=== Records ===
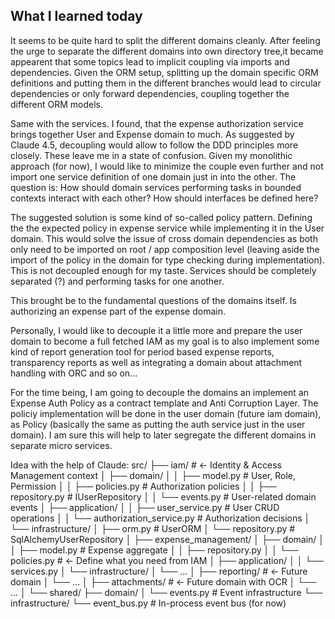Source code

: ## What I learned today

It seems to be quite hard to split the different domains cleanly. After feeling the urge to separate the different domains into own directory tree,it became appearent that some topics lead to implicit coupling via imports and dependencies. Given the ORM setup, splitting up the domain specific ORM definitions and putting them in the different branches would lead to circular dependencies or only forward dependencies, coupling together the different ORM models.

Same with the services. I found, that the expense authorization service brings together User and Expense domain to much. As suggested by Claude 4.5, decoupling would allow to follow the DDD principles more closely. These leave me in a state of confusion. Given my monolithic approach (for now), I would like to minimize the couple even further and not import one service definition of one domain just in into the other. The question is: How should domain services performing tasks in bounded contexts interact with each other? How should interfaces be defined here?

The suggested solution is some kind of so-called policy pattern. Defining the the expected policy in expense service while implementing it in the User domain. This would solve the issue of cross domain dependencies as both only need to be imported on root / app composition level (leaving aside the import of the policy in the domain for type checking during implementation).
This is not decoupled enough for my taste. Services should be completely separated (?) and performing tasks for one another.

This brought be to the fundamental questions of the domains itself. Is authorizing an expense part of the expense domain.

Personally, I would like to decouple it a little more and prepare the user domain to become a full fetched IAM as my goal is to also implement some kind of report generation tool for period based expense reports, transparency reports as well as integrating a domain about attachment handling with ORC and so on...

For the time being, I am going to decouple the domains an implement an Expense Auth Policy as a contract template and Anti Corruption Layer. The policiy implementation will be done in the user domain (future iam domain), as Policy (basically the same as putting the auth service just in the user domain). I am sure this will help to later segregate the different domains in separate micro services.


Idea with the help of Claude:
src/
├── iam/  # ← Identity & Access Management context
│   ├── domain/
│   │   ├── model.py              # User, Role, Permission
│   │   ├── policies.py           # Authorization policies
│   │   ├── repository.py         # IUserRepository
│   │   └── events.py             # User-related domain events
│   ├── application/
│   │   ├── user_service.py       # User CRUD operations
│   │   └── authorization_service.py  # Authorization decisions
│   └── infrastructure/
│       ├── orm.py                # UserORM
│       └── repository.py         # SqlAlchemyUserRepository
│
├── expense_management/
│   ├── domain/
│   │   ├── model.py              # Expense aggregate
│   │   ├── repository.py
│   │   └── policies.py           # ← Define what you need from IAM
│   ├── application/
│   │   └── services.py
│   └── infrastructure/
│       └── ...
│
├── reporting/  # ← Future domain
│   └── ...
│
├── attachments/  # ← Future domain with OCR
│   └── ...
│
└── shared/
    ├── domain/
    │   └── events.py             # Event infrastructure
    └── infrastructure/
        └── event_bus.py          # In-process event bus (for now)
---
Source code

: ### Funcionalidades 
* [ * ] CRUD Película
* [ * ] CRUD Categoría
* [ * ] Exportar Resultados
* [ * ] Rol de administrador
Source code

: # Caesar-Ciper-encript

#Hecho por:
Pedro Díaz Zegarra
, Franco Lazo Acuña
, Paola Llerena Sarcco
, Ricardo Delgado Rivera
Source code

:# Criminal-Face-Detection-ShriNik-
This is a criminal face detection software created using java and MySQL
* * *
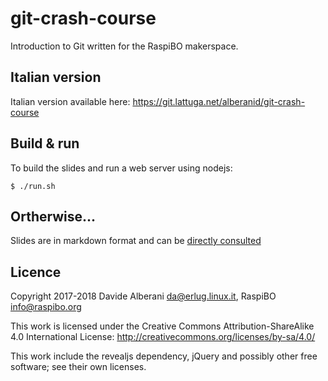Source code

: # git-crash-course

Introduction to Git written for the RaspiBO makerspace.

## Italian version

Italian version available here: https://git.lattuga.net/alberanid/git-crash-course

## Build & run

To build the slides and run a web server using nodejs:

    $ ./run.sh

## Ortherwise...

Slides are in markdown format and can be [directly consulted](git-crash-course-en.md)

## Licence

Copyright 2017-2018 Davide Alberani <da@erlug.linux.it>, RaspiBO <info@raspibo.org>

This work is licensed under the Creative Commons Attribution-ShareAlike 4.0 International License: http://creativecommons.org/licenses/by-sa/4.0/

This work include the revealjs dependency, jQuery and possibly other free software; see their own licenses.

=== Task to complete ===
Each line in the entries above, starting at the line with "need from IAM" and ending at the line with "bus (for now)", is to be printed exactly, and only those lines.

=== Exercise answer ===
│   │   └── policies.py           # ← Define what you need from IAM
│   ├── application/
│   │   └── services.py
│   └── infrastructure/
│       └── ...
│
├── reporting/  # ← Future domain
│   └── ...
│
├── attachments/  # ← Future domain with OCR
│   └── ...
│
└── shared/
    ├── domain/
    │   └── events.py             # Event infrastructure
    └── infrastructure/
        └── event_bus.py          # In-process event bus (for now)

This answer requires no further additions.